In data mining, bootstrapping is a resampling technique that lets you generate many sample datasets by repeatedly sampling from your existing data.

Why Use Bootstrapping: Sometimes you just don’t have enough data!  Statistics requires large amounts of data and repeated samples to be confident in their results.  There are two applications of bootstrapping as far as we’re concerned.

  1. Repeated sampling to build a more confident measurement (a distribution, an average, a parameter of a model).
  2. Repeated sampling to build coordinated ensembles (bagging ensembles).

The “build a more confident measurement” relates to the central limit theorem.  If we have many samples, we can be more confident in the accuracy of the measurement – whether it’s the mean, distribution, weight, or whatever.

The “build coordinated ensembles” is a whole other school of data mining that combines multiple models to generate a more accurate prediction.

The Math Behind Bootstrapping: The entire point of bootstrapping is to sample with replacement on the entire dataset.  This has the neat property of pulling in about 63.2% of the data and leaving out the remaining 36.8%.  Bootstrapping is also called 0.632 bootstrapping for this very reason.  Here’s an example in R.

mydata<-1:10000 #Generate 1-10,000
#Sample 10,000 instances of "mydata" with replacement.
#With Replacement = Every instance is equally likely to be selected EACH time.
newsample<-sample(mydata,10000,replace=T)
#The newsample now holds 1,000 observations.
#But roughly 62% are unique
length(unique(newsample))
#Select the observations that were NOT selected in the sample
left.out<-mydata[-newsample]
#That leaves roughly 38
length(unique(left.out))

The actual math is interesting too.

  • The probability of each instance is 1 / N where N is the number of observations you have.
  • This is independent so the odds of picking a given instance each time can be multiplied together so that’s (1/N)^N.
  • The odds of NOT picking a given instance each time is (1-1/N)^N.
  • If we take the limit of the last equation we get e^-1 which is approximately 0.368.  COOL!

 How Do You Use Bootstrapping: For classic statistics, you’ll use bootstrapping to be more confident in your measurements.  An example of this is measuring the R-Squared on bootstrapped samples of the same data.  Quick-R has the best example of using the boot library from R.
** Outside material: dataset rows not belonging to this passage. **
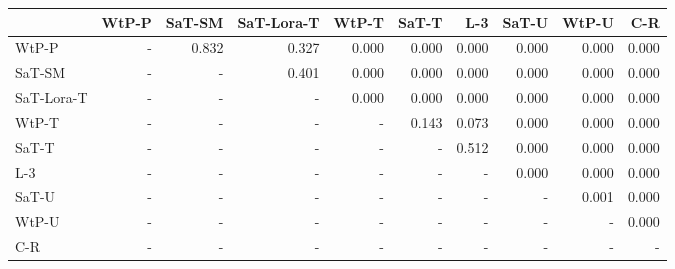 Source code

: \begin{tabular}{lrrrrrrrrr}
\toprule
 & WtP-P & SaT-SM & SaT-Lora-T & WtP-T & SaT-T & L-3 & SaT-U & WtP-U & C-R \\
\midrule
WtP-P & - & 0.832 & 0.327 & 0.000 & 0.000 & 0.000 & 0.000 & 0.000 & 0.000 \\
SaT-SM & - & - & 0.401 & 0.000 & 0.000 & 0.000 & 0.000 & 0.000 & 0.000 \\
SaT-Lora-T & - & - & - & 0.000 & 0.000 & 0.000 & 0.000 & 0.000 & 0.000 \\
WtP-T & - & - & - & - & 0.143 & 0.073 & 0.000 & 0.000 & 0.000 \\
SaT-T & - & - & - & - & - & 0.512 & 0.000 & 0.000 & 0.000 \\
L-3 & - & - & - & - & - & - & 0.000 & 0.000 & 0.000 \\
SaT-U & - & - & - & - & - & - & - & 0.001 & 0.000 \\
WtP-U & - & - & - & - & - & - & - & - & 0.000 \\
C-R & - & - & - & - & - & - & - & - & - \\
\bottomrule
\end{tabular}


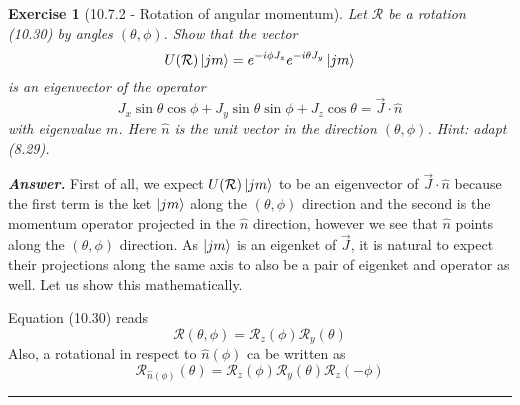 \documentclass[12pt]{article}
\def\be{\begin{equation}}
\def\ee{\end{equation}}
\newtheorem{exercise}{Exercise}
\newenvironment{answer}{\noindent\textbf{\textit{Answer.}} \normalfont }{\par\noindent\rule{\textwidth}{0.4pt}}
\begin{document}
	
	\begin{exercise}[10.7.2 - Rotation of angular momentum]
		Let $\mathcal{R}$ be a rotation (10.30) by angles $(\theta, \phi)$. Show that the vector
		\be
			U(\mathcal{R})\ket{jm} = e^{-i\phi J_z}e^{-i\theta J_y}\ket{jm}
		\ee
		is an eigenvector of the operator
		\be
			J_x \sin\theta \cos\phi + J_y \sin\theta\sin\phi + J_z \cos\theta = \vec{J}\cdot\hat{n}
		\ee
		with eigenvalue $m$. Here $\hat{n}$ is the unit vector in the direction $(\theta, \phi)$. Hint: adapt (8.29).		
	\end{exercise}
	\begin{answer}
		First of all, we expect $U(\mathcal{R})\ket{jm}$ to be an eigenvector of $\vec{J}\cdot\hat{n}$ because the first term is the ket $\ket{jm}$ along the $(\theta, \phi)$ direction and the second is the momentum operator projected in the $\hat{n}$ direction, however we see that $\hat{n}$ points along the $(\theta, \phi)$ direction. As $\ket{jm}$ is an eigenket of $\vec{J}$, it is natural to expect their projections along the same axis to also be a pair of eigenket and operator as well. Let us show this mathematically.
		
		Equation (10.30) reads
		\be
			\mathcal{R}(\theta, \phi) = \mathcal{R}_z(\phi)\mathcal{R}_y(\theta)
		\ee
		Also, a rotational in respect to $\hat{n}(\phi)$ ca be written as
		\be
			\mathcal{R}_{\hat{n}(\phi)}(\theta) = \mathcal{R}_z(\phi)\mathcal{R}_y(\theta)\mathcal{R}_z(-\phi)
		\ee
	\end{answer}
	
	
\end{document}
For data mining, bootstrapping is used in bagging, or bootstrap-aggregation.  It essentially works like this:

  • Decide how many models you want to build (M)
  • For each model take a bootstrap sample and train the model.
  • For new data, use each trained model to predict what the new data should be classified as.
  • Each model gets a “vote” and the majority vote wins.  For example…
    • Train 100 models to classify a state as Republican or Democrat
    • On new data, 60 of the models predict Democrat and 40 predict Republican.
    • Majority vote says Democrat.

Summary: Bootstrapping takes repeated samples with replacement to generate a new sample dataset.  This new dataset is used to either build a more confident measurement (statistics) or as a part of bagging to generate an ensemble of classifiers.  It’s sometimes called 0.632 bootstrapping due to its mathematical property that it will take approximately 63.2% of the sample data repeatedly but 36.8% will be left out.